[Records drawn from a dataset]
#####
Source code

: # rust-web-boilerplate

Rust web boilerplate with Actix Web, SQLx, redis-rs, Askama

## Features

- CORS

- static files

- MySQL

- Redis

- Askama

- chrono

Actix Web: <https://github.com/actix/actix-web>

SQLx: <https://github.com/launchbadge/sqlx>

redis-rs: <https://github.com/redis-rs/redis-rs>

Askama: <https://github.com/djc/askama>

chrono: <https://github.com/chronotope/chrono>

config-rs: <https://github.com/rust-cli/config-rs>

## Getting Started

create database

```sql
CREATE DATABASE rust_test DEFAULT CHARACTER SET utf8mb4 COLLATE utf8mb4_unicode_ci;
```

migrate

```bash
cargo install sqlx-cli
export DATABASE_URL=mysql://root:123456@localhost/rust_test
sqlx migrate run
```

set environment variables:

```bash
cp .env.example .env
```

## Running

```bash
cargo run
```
#####
### [Exercise objective]
Determine how many lines of the records contain the word "Actix". Reply with the number by itself.

### [Answer for the task]
2